Dataset entries:
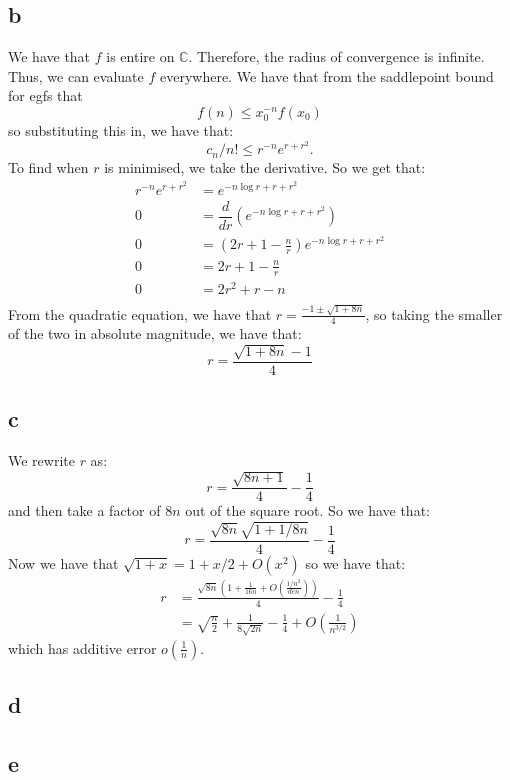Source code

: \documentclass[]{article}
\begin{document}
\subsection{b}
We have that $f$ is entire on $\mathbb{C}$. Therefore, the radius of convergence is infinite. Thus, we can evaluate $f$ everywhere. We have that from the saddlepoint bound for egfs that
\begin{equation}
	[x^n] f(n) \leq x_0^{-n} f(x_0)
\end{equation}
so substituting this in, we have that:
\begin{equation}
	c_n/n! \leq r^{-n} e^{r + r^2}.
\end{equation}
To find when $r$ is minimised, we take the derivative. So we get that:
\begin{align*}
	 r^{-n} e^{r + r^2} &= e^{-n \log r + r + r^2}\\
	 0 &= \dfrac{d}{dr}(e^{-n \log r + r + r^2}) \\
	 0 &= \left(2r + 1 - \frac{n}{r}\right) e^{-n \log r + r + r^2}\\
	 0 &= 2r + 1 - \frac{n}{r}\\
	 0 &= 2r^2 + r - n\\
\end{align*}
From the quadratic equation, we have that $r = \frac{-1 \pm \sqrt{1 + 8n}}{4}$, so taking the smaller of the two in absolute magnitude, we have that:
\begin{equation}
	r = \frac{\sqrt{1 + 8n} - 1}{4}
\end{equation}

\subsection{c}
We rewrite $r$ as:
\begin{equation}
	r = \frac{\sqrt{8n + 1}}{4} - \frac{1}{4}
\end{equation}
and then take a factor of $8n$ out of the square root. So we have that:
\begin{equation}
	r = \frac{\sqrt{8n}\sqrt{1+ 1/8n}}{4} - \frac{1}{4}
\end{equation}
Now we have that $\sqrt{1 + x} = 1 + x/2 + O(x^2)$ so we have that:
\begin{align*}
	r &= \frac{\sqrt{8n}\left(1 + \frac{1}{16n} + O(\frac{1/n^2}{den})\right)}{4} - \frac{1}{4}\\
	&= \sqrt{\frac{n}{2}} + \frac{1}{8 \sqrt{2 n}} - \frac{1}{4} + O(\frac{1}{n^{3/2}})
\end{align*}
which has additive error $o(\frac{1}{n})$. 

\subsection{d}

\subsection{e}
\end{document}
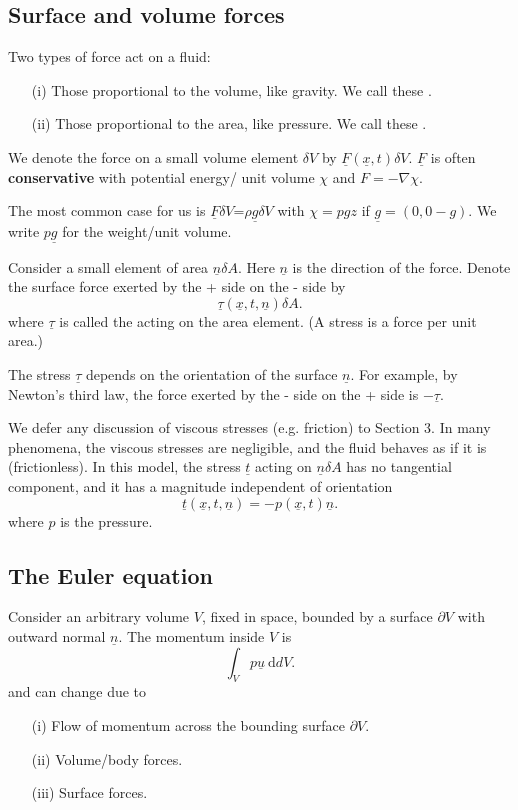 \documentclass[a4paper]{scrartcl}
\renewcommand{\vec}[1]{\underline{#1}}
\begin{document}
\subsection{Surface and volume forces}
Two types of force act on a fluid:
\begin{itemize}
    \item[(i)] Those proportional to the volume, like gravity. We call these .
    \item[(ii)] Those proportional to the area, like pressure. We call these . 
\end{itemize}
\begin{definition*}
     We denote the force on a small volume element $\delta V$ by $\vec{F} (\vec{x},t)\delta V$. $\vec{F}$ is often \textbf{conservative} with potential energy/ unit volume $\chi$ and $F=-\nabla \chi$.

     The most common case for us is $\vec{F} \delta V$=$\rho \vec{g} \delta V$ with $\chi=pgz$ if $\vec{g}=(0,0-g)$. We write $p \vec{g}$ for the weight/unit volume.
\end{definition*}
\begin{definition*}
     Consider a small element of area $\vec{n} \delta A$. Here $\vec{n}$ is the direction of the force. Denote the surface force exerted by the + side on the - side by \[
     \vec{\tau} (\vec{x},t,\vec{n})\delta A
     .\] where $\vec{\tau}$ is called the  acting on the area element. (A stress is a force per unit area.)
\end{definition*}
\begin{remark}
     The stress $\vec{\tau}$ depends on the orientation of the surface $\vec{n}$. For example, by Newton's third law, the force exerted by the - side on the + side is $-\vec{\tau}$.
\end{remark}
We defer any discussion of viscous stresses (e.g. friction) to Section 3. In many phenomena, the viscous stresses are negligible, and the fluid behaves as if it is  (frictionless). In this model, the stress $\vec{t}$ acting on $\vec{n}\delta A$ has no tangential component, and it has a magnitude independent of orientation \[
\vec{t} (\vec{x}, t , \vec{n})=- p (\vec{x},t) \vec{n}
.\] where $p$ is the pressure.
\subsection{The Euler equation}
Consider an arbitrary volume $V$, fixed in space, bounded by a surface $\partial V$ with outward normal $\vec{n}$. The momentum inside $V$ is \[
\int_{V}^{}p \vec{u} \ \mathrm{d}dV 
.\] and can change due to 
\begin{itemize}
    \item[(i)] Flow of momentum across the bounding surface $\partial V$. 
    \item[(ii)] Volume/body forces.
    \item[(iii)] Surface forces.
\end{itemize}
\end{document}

▶ **Assigned task**: Word for word, repeat the data above with the pictures left out.

▶ **Result**:
Source code

: \documentclass[]{article}
\begin{document}
\subsection{b}
We have that $f$ is entire on $\mathbb{C}$. Therefore, the radius of convergence is infinite. Thus, we can evaluate $f$ everywhere. We have that from the saddlepoint bound for egfs that
\begin{equation}
	[x^n] f(n) \leq x_0^{-n} f(x_0)
\end{equation}
so substituting this in, we have that:
\begin{equation}
	c_n/n! \leq r^{-n} e^{r + r^2}.
\end{equation}
To find when $r$ is minimised, we take the derivative. So we get that:
\begin{align*}
	 r^{-n} e^{r + r^2} &= e^{-n \log r + r + r^2}\\
	 0 &= \dfrac{d}{dr}(e^{-n \log r + r + r^2}) \\
	 0 &= \left(2r + 1 - \frac{n}{r}\right) e^{-n \log r + r + r^2}\\
	 0 &= 2r + 1 - \frac{n}{r}\\
	 0 &= 2r^2 + r - n\\
\end{align*}
From the quadratic equation, we have that $r = \frac{-1 \pm \sqrt{1 + 8n}}{4}$, so taking the smaller of the two in absolute magnitude, we have that:
\begin{equation}
	r = \frac{\sqrt{1 + 8n} - 1}{4}
\end{equation}

\subsection{c}
We rewrite $r$ as:
\begin{equation}
	r = \frac{\sqrt{8n + 1}}{4} - \frac{1}{4}
\end{equation}
and then take a factor of $8n$ out of the square root. So we have that:
\begin{equation}
	r = \frac{\sqrt{8n}\sqrt{1+ 1/8n}}{4} - \frac{1}{4}
\end{equation}
Now we have that $\sqrt{1 + x} = 1 + x/2 + O(x^2)$ so we have that:
\begin{align*}
	r &= \frac{\sqrt{8n}\left(1 + \frac{1}{16n} + O(\frac{1/n^2}{den})\right)}{4} - \frac{1}{4}\\
	&= \sqrt{\frac{n}{2}} + \frac{1}{8 \sqrt{2 n}} - \frac{1}{4} + O(\frac{1}{n^{3/2}})
\end{align*}
which has additive error $o(\frac{1}{n})$. 

\subsection{d}

\subsection{e}
\end{document}
 \documentclass[a4paper]{scrartcl}
\renewcommand{\vec}[1]{\underline{#1}}
\begin{document}
\subsection{Surface and volume forces}
Two types of force act on a fluid:
\begin{itemize}
    \item[(i)] Those proportional to the volume, like gravity. We call these .
    \item[(ii)] Those proportional to the area, like pressure. We call these . 
\end{itemize}
\begin{definition*}
     We denote the force on a small volume element $\delta V$ by $\vec{F} (\vec{x},t)\delta V$. $\vec{F}$ is often \textbf{conservative} with potential energy/ unit volume $\chi$ and $F=-\nabla \chi$.

     The most common case for us is $\vec{F} \delta V$=$\rho \vec{g} \delta V$ with $\chi=pgz$ if $\vec{g}=(0,0-g)$. We write $p \vec{g}$ for the weight/unit volume.
\end{definition*}
\begin{definition*}
     Consider a small element of area $\vec{n} \delta A$. Here $\vec{n}$ is the direction of the force. Denote the surface force exerted by the + side on the - side by \[
     \vec{\tau} (\vec{x},t,\vec{n})\delta A
     .\] where $\vec{\tau}$ is called the  acting on the area element. (A stress is a force per unit area.)
\end{definition*}
\begin{remark}
     The stress $\vec{\tau}$ depends on the orientation of the surface $\vec{n}$. For example, by Newton's third law, the force exerted by the - side on the + side is $-\vec{\tau}$.
\end{remark}
We defer any discussion of viscous stresses (e.g. friction) to Section 3. In many phenomena, the viscous stresses are negligible, and the fluid behaves as if it is  (frictionless). In this model, the stress $\vec{t}$ acting on $\vec{n}\delta A$ has no tangential component, and it has a magnitude independent of orientation \[
\vec{t} (\vec{x}, t , \vec{n})=- p (\vec{x},t) \vec{n}
.\] where $p$ is the pressure.
\subsection{The Euler equation}
Consider an arbitrary volume $V$, fixed in space, bounded by a surface $\partial V$ with outward normal $\vec{n}$. The momentum inside $V$ is \[
\int_{V}^{}p \vec{u} \ \mathrm{d}dV 
.\] and can change due to 
\begin{itemize}
    \item[(i)] Flow of momentum across the bounding surface $\partial V$. 
    \item[(ii)] Volume/body forces.
    \item[(iii)] Surface forces.
\end{itemize}
\end{document}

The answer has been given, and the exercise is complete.